DATA SUPPLIED START
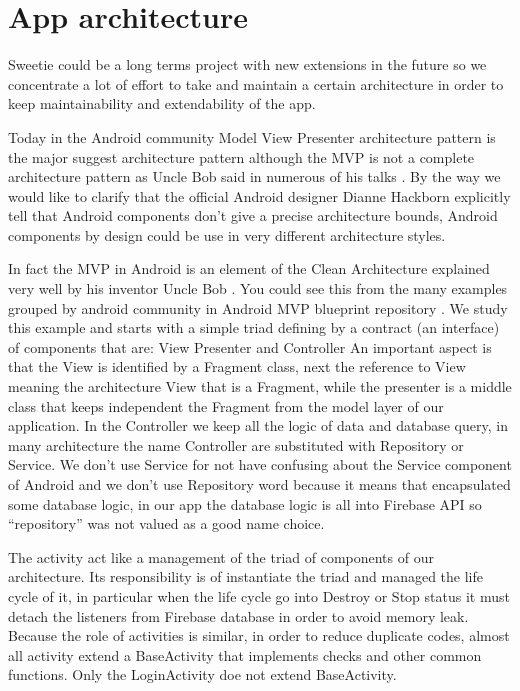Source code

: 
\section{App architecture}
\label{sec:app-architecture}

Sweetie could be a long terms project with new extensions in the future so we concentrate a lot of effort to take and maintain a certain architecture in order to keep maintainability and extendability of the app.

Today in the Android community Model View Presenter architecture pattern is the major suggest architecture pattern although the MVP is not a complete architecture pattern as Uncle Bob said in numerous of his talks \cite{Uncle_Bob_MVP}.  By the way we would like to clarify that the official Android designer Dianne Hackborn \cite{Dianne_Hackborn_android_arch} explicitly tell that Android components don't give a precise architecture bounds, Android components by design could be use in very different architecture styles.

In fact the MVP in Android is an element of the Clean Architecture explained very well by his inventor Uncle Bob \cite{Uncle_Bob_CleanArc}. You could see this from the many examples grouped by android community in Android MVP blueprint repository \cite{Android_MVP_blueprints}. We study this example and starts with a simple triad defining by a contract (an interface) of components that are:
View Presenter and Controller
An important aspect is that the View is identified by a Fragment class, next the reference to View meaning the architecture View that is a Fragment, while the presenter is a middle class that keeps independent the Fragment from the model layer of our application. In the Controller we keep all the logic of data and database query, in many architecture the name Controller are substituted with Repository or Service. We don't use Service for not have confusing about the Service component of Android and we don't use Repository word because it means that encapsulated some database logic, in our app the database logic is all into Firebase API so ``repository'' was not valued as a good name choice. 

The activity act like a management of the triad of components of our architecture.
Its responsibility is of instantiate the triad and managed the life cycle of it, in particular when the life cycle go into Destroy or Stop status it must detach the listeners from Firebase database in order to avoid memory leak. Because the role of activities is similar, in order to reduce duplicate codes, almost all activity extend a BaseActivity that implements checks and other common functions. Only the LoginActivity doe not extend BaseActivity.

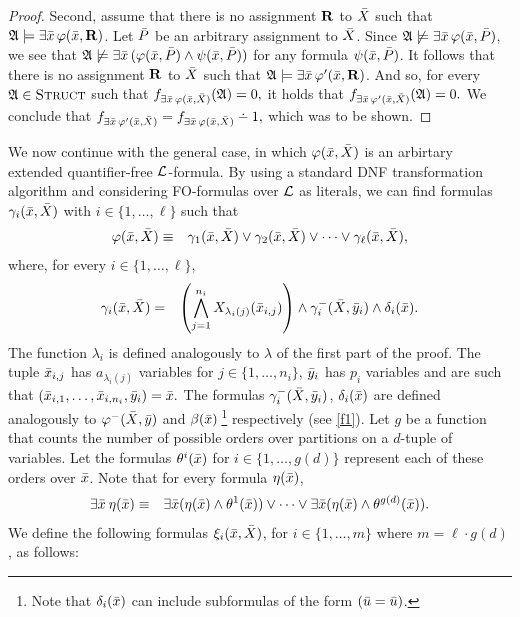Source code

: \begin{enumerate}
\begin{proof}
		Second, assume that there is no assignment $\R$ to $\X$ such that $\A\models\exists\x\,\varphi(\x,\R)$. Let $\P$ be an arbitrary assignment to $\X$. Since $\A\not\models\exists\x\,\varphi(\x,\P)$, we see that $\A\not\models\exists\x\,(\varphi(\x,\P)\wedge\psi(\x,\P))$ for any formula $\psi(\x,\P)$. It follows that there is no assignment $\R$ to $\X$ such that $\A\models\exists\x\,\varphi^\prime(\x,\R)$. And so, for every $\A\in\str$ such that $f_{\exists\x\,\varphi(\x,\X)}(\A)=0,$ it holds that $f_{\exists\x\,\varphi^\prime(\x,\X)}(\A) = 0.$ We conclude that $f_{\exists\x\,\varphi^\prime(\x,\X)} = f_{\exists\x\,\varphi(\x,\X)}\dotminus 1,$ which was to be shown.
	\end{proof}
	We now continue with the general case, in which $\varphi(\x,\X)$ is an arbirtary extended quantifier-free $\L$-formula. By using a standard DNF transformation algorithm and considering FO-formulas over $\L$ as literals, we can find formulas $\gamma_i(\x,\X)$ with $i\in\{1,\ldots,\ell\}$ such that
	\begin{eqnarray*}
		\varphi(\x,\X) &\equiv& \gamma_1(\x,\X) \vee \gamma_2(\x,\X) \vee \dots  \vee \gamma_{\ell}(\x,\X),
	\end{eqnarray*}
	where, for every $i\in\{1,\ldots,\ell\}$, 
	\begin{eqnarray*}
		\gamma_i(\x,\X) &=& \left( \bigwedge_{j=1}^{n_i} X_{\lambda_i(j)}(\x_{i,j}) \right) \wedge \gamma^{-}_i(\X,\y_i)  \wedge \delta_i(\x).
	\end{eqnarray*}
	The function $\lambda_i$ is defined analogously to $\lambda$ of the first part of the proof. The tuple $\x_{i,j}$ has $a_{\lambda_i(j)}$ variables for $j\in\{1,\ldots,n_i\}$, $\y_i$ has $p_i$ variables and are such that $(\x_{i,1},\ldots,\x_{i,n_i},\y_i) = \x.$ The formulas $\gamma^{-}_i(\X,\y_i)$, $\delta_i(\x)$ are defined analogously to $\varphi^{-}(\X,\y)$ and $\beta(\x)\,$\footnote[2]{Note that $\delta_i(\x)$ can include subformulas of the form $(\u = \u)$.} respectively (see \eqref{f1}). Let $g$ be a function that counts the number of possible orders over partitions on a $d$-tuple of variables. Let the formulas $\theta^i(\x)$ for $i\in\{1,\ldots,g(d)\}$ represent each of these orders over $\x$. Note that for every formula $\eta(\x)$,
	\begin{eqnarray*}
		\exists\x\:\eta(\x) &\equiv& \exists\x(\eta(\x)\wedge\theta^1(\x)) \vee \cdots \vee \exists\x(\eta(\x)\wedge\theta^{g(d)}(\x)).
	\end{eqnarray*}
	We define the following formulas $\xi_i(\x,\X)$, for $i\in\{1,\ldots,m\}$ where $m = \ell \cdot g(d)$, as follows: 

\end{enumerate}
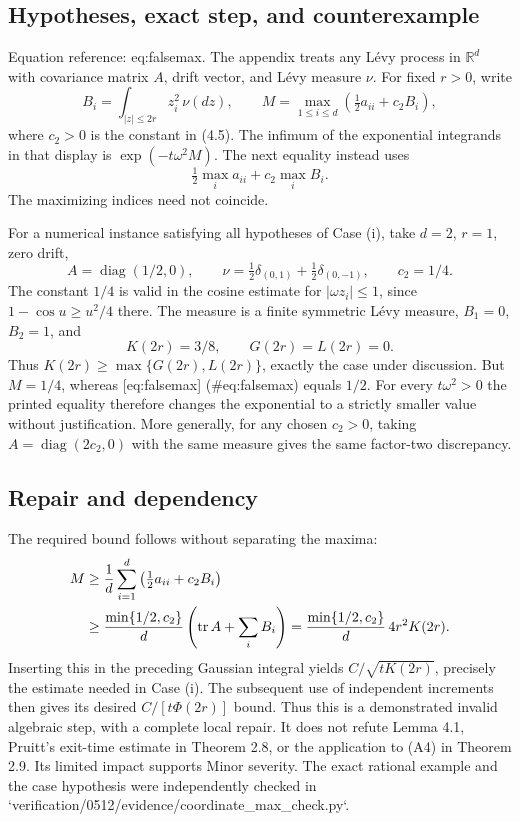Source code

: \documentclass[10pt]{article}
\begin{document}
\subsection*{Hypotheses, exact step, and counterexample}
Equation reference: eq:falsemax. The appendix treats any Lévy process in \(\mathbb R^d\) with covariance matrix \(A\), drift vector, and Lévy measure \(\nu\). For fixed \(r>0\), write \[B_i=\int_{|z|\leq2r}z_i^2\,\nu(dz),\qquad
 M=\max_{1\leq i\leq d}\left(\tfrac12a_{ii}+c_2 B_i\right),\] where \(c_2>0\) is the constant in (4.5). The infimum of the exponential integrands in that display is \(\exp(-t\omega^2 M)\). The next equality instead uses \[
 \tfrac12\max_i a_{ii}+c_2\max_i B_i .\] The maximizing indices need not coincide.\par
For a numerical instance satisfying all hypotheses of Case (i), take \(d=2\), \(r=1\), zero drift, \[A=\operatorname{diag}(1/2,0),\qquad
 \nu=\tfrac12\delta_{(0,1)}+\tfrac12\delta_{(0,-1)},\qquad c_2=1/4.\] The constant \(1/4\) is valid in the cosine estimate for \(|\omega z_i|\leq1\), since \(1-\cos u\geq u^2/4\) there. The measure is a finite symmetric Lévy measure, \(B_1=0\), \(B_2=1\), and \[K(2r)=3/8,\qquad G(2r)=L(2r)=0.\] Thus \(K(2r)\geq\max\{G(2r),L(2r)\}\), exactly the case under discussion. But \(M=1/4\), whereas [eq:falsemax] (\#eq:falsemax) equals \(1/2\). For every \(t\omega^2>0\) the printed equality therefore changes the exponential to a strictly smaller value without justification. More generally, for any chosen \(c_2>0\), taking \(A=\operatorname{diag}(2c_2,0)\) with the same measure gives the same factor-two discrepancy.\par
\subsection*{Repair and dependency}
The required bound follows without separating the maxima: \[\begin{aligned}
 M&\geq\frac1d\sum_{i=1}^d
       \left(\tfrac12 a_{ii}+c_2 B_i\right) \notag\\
  &\geq \frac{\min\{1/2,c_2\}}{d}
     \left(\operatorname{tr}A+\sum_i B_i\right)
   =\frac{\min\{1/2,c_2\}}d\,4r^2K(2r).\end{aligned}\] Inserting this in the preceding Gaussian integral yields \(C/\sqrt{tK(2r)}\), precisely the estimate needed in Case (i). The subsequent use of independent increments then gives its desired \(C/[t\Phi(2r)]\) bound. Thus this is a demonstrated invalid algebraic step, with a complete local repair. It does not refute Lemma 4.1, Pruitt’s exit-time estimate in Theorem 2.8, or the application to (A4) in Theorem 2.9. Its limited impact supports Minor severity. The exact rational example and the case hypothesis were independently checked in `verification/0512/evidence/coordinate\_max\_check.py`.\par
\end{document}
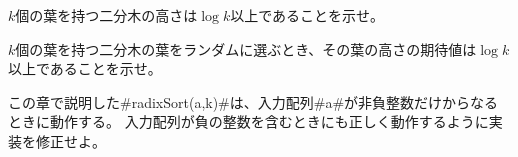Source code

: \begin{exc}
$k$個の葉を持つ二分木の高さは$\log k$以上であることを示せ。
\end{exc}

\begin{exc}
$k$個の葉を持つ二分木の葉をランダムに選ぶとき、その葉の高さの期待値は$\log k$以上であることを示せ。
\end{exc}

%

\begin{exc}
この章で説明した#radixSort(a,k)#は、入力配列#a#が非負整数だけからなるときに動作する。
入力配列が負の整数を含むときにも正しく動作するように実装を修正せよ。
\end{exc}

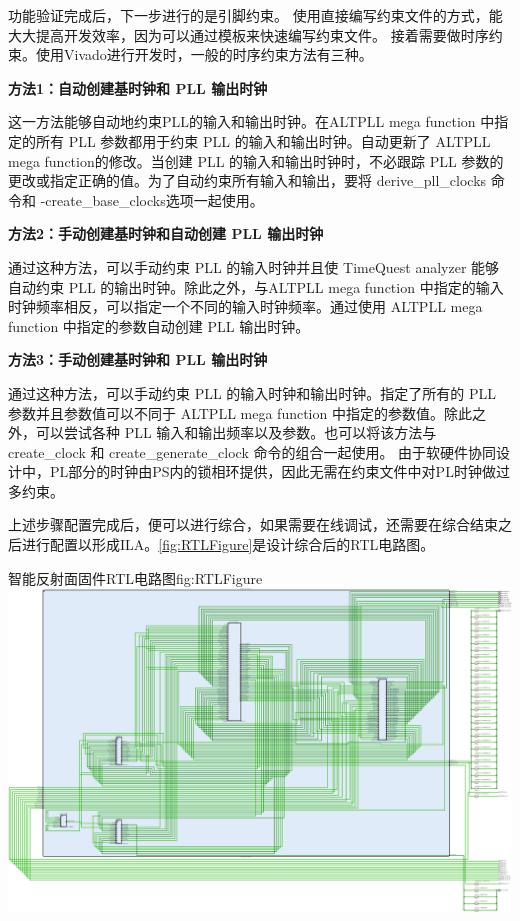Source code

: \documentclass[supercite]{HustGraduPaper}
\begin{document}
功能验证完成后，下一步进行的是引脚约束。
使用直接编写约束文件的方式，能大大提高开发效率，因为可以通过模板来快速编写约束文件。
接着需要做时序约束。使用Vivado进行开发时，一般的时序约束方法有三种。

{\bfseries 方法1：自动创建基时钟和 PLL 输出时钟}

这一方法能够自动地约束PLL的输入和输出时钟。在ALTPLL mega function 中指定的所有 PLL 参数都用于约束 PLL 的输入和输出时钟。自动更新了 ALTPLL mega function的修改。当创建 PLL 的输入和输出时钟时，不必跟踪 PLL 参数的更改或指定正确的值。为了自动约束所有输入和输出，要将 derive\_pll\_clocks 命令和 -create\_base\_clocks选项一起使用。

{\bfseries 方法2：手动创建基时钟和自动创建 PLL 输出时钟}

通过这种方法，可以手动约束 PLL 的输入时钟并且使 TimeQuest analyzer 能够自动约束 PLL 的输出时钟。除此之外，与ALTPLL mega function 中指定的输入时钟频率相反，可以指定一个不同的输入时钟频率。通过使用 ALTPLL mega function 中指定的参数自动创建 PLL 输出时钟。

{\bfseries 方法3：手动创建基时钟和 PLL 输出时钟}

通过这种方法，可以手动约束 PLL 的输入时钟和输出时钟。指定了所有的 PLL 参数并且参数值可以不同于 ALTPLL mega function 中指定的参数值。除此之外，可以尝试各种 PLL 输入和输出频率以及参数。也可以将该方法与 create\_clock 和 create\_generate\_clock 命令的组合一起使用。
由于软硬件协同设计中，PL部分的时钟由PS内的锁相环提供，因此无需在约束文件中对PL时钟做过多约束。

上述步骤配置完成后，便可以进行综合，如果需要在线调试，还需要在综合结束之后进行配置以形成ILA。\autoref{fig:RTLFigure}是设计综合后的RTL电路图。

\begin{generalfig}[htb]{智能反射面固件RTL电路图}{fig:RTLFigure}
	\includegraphics[width=\linewidth]{Figures/RTLFigure.pdf}
\end{generalfig}
\end{document}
DATA SUPPLIED END
Filter the records above and copy every line that contains the word "equiv".

- _EXERCISE SOLUTION_:
		\varphi(\x,\X) &\equiv& \gamma_1(\x,\X) \vee \gamma_2(\x,\X) \vee \dots  \vee \gamma_{\ell}(\x,\X),
		\exists\x\:\eta(\x) &\equiv& \exists\x(\eta(\x)\wedge\theta^1(\x)) \vee \cdots \vee \exists\x(\eta(\x)\wedge\theta^{g(d)}(\x)).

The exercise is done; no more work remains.